▸ What you need to do: Check every line of the entries for the string "Server" and return the ones that contain it.

▸ Data supplied:
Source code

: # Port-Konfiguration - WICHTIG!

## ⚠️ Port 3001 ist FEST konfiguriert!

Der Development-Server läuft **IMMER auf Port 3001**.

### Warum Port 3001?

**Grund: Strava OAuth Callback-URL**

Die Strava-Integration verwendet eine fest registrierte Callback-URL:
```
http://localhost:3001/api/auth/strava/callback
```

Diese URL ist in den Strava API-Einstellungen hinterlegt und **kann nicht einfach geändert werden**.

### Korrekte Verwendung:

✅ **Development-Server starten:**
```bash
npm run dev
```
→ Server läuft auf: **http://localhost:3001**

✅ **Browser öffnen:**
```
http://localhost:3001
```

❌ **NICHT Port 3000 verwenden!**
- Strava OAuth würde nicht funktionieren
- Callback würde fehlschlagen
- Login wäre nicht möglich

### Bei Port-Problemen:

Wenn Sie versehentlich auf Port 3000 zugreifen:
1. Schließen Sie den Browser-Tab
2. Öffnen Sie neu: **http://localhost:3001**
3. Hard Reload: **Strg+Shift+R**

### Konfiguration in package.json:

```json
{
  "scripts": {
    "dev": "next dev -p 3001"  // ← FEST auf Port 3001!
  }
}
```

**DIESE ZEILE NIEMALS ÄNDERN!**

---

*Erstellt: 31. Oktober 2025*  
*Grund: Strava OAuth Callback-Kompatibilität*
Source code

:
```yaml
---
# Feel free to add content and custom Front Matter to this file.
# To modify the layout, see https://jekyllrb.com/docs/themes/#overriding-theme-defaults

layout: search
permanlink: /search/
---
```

▸ Response below:
Der Development-Server läuft **IMMER auf Port 3001**.
✅ **Development-Server starten:**
→ Server läuft auf: **http://localhost:3001**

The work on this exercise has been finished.